◆ The records:
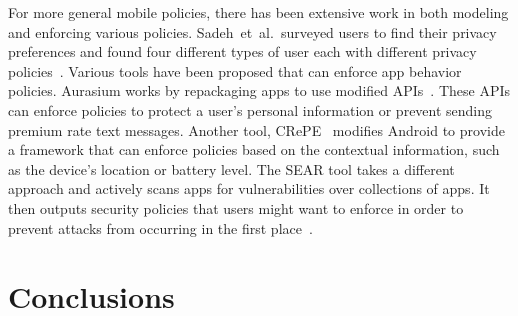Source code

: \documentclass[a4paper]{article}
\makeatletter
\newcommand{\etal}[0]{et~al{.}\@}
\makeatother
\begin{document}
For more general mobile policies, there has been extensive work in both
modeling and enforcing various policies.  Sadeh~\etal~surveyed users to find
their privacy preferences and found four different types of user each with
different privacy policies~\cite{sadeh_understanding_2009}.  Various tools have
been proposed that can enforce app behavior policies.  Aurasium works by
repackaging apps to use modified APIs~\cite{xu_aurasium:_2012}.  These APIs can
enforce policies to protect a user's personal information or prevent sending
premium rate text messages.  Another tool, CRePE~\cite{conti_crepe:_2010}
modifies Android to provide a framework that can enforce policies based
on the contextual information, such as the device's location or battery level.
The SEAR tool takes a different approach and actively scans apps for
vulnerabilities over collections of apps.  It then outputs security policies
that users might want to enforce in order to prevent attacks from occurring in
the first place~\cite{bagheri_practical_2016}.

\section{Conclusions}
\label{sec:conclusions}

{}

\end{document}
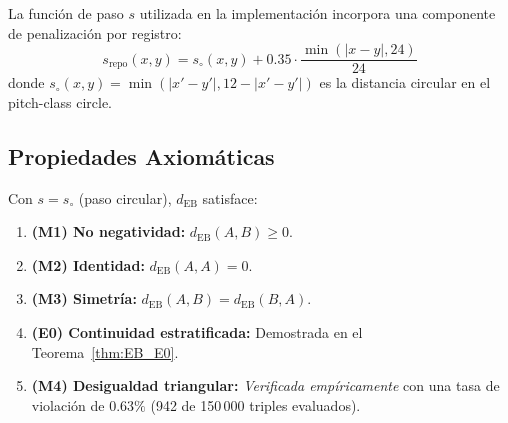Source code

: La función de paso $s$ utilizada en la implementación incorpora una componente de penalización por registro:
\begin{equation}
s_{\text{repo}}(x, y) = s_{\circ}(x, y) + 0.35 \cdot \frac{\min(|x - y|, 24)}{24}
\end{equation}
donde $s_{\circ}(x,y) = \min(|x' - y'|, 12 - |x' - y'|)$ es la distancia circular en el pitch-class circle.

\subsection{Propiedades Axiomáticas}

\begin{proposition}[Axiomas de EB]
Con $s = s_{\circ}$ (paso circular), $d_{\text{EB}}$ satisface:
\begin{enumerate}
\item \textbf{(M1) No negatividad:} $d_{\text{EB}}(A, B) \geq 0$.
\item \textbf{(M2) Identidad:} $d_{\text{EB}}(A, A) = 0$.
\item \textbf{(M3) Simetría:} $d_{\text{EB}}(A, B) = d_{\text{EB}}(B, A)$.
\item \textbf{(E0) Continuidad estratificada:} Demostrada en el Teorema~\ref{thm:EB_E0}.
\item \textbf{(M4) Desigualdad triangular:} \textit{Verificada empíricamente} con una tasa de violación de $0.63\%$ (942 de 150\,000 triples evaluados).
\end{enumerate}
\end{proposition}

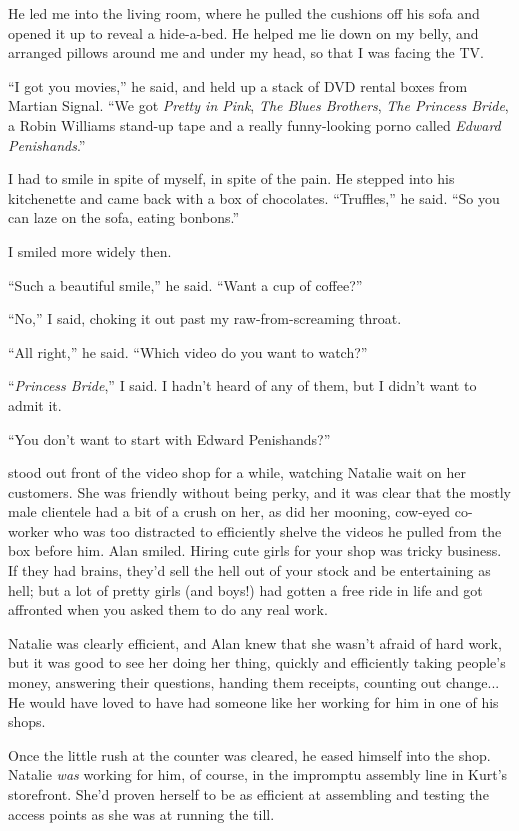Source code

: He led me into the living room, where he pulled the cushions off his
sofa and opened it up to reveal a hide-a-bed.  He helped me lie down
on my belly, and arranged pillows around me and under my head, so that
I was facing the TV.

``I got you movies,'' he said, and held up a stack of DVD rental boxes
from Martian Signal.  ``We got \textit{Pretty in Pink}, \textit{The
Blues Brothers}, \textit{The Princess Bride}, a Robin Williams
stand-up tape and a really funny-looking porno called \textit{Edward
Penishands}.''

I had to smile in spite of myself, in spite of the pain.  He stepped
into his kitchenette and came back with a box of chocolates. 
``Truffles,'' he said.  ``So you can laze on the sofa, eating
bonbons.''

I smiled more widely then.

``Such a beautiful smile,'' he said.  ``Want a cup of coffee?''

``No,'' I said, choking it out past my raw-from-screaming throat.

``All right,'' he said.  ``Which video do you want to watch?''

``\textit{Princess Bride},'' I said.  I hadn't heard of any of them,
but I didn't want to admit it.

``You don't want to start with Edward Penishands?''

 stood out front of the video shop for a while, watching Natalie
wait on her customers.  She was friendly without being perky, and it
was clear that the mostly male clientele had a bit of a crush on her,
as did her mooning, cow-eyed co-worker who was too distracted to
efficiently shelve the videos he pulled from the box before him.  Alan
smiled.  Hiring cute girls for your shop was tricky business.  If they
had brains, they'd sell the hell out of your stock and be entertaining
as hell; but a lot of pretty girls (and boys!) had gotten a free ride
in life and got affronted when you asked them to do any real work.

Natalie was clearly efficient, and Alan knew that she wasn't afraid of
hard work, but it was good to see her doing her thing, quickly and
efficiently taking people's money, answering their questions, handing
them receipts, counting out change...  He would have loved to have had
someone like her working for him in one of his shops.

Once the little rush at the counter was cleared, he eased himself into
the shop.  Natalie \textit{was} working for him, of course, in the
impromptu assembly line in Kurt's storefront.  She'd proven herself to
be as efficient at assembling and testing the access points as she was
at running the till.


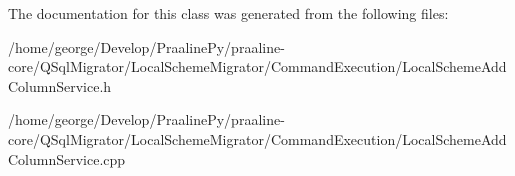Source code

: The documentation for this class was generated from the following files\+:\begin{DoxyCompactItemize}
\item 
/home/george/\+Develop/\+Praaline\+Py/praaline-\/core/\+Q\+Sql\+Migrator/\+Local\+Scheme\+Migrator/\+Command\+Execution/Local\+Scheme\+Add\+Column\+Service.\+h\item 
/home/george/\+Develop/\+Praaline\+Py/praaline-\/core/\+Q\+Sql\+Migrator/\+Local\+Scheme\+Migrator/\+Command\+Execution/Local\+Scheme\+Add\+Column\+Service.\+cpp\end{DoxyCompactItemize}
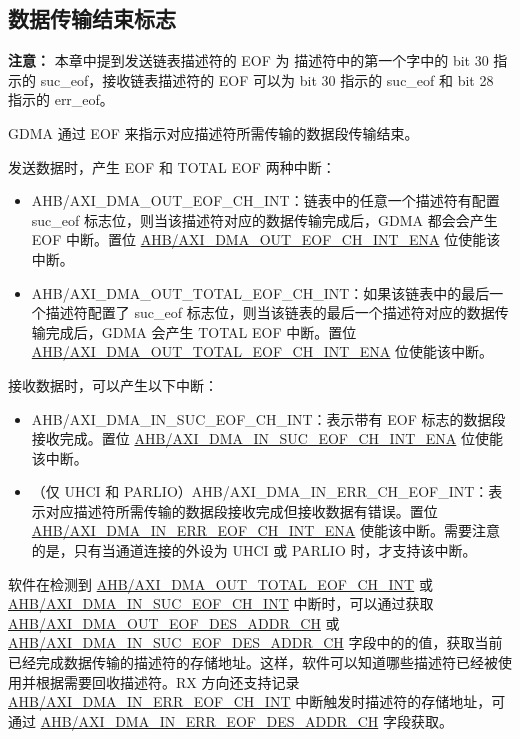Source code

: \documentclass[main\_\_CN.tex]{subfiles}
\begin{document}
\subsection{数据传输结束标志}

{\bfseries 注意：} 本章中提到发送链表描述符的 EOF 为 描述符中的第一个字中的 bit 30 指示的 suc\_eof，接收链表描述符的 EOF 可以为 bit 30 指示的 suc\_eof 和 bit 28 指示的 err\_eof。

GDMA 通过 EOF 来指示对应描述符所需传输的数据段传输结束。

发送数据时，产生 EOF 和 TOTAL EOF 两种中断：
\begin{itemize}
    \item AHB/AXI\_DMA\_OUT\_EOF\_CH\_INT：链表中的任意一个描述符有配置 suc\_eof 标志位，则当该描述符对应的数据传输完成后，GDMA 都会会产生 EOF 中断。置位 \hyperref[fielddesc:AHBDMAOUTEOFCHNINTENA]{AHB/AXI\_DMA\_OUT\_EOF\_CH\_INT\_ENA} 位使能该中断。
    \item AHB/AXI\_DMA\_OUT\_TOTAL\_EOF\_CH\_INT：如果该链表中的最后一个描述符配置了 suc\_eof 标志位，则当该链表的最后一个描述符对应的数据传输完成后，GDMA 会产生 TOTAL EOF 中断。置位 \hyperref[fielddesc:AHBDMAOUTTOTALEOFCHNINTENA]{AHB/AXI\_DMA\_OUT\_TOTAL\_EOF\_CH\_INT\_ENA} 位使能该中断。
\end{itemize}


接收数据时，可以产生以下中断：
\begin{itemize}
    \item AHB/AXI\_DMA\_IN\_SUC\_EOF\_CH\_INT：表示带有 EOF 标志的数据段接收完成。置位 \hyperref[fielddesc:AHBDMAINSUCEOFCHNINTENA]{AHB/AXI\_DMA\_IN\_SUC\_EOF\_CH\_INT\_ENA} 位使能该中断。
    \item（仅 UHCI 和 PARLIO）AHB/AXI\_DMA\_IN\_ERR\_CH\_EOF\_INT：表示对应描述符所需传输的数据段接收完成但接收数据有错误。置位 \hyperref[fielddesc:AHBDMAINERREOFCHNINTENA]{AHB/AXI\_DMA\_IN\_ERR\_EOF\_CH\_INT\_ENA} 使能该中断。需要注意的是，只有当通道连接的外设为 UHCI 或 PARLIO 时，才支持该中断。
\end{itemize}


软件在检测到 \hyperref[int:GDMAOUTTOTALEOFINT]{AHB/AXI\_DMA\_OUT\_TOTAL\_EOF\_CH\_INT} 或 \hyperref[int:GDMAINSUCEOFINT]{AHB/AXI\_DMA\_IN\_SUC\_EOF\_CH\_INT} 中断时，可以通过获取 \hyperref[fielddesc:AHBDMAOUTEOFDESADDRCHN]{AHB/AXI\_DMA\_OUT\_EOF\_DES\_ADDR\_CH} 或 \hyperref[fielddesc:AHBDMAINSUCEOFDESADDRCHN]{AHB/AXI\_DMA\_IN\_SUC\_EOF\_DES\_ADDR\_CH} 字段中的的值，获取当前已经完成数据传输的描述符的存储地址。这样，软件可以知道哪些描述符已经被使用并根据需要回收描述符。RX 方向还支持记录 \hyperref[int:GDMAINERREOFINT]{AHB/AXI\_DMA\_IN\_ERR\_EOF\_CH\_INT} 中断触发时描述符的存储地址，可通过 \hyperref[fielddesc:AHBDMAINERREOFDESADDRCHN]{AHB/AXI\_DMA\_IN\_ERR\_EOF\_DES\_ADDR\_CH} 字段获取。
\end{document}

◆ What you need to do: The lines from the start of the records above through the line that holds "Various tools have" are to be copied exactly, both ends included, and no pictures are to be copied.

◆ Exercise output:
Source code

: \documentclass[a4paper]{article}
\makeatletter
\newcommand{\etal}[0]{et~al{.}\@}
\makeatother
\begin{document}
For more general mobile policies, there has been extensive work in both
modeling and enforcing various policies.  Sadeh~\etal~surveyed users to find
their privacy preferences and found four different types of user each with
different privacy policies~\cite{sadeh_understanding_2009}.  Various tools have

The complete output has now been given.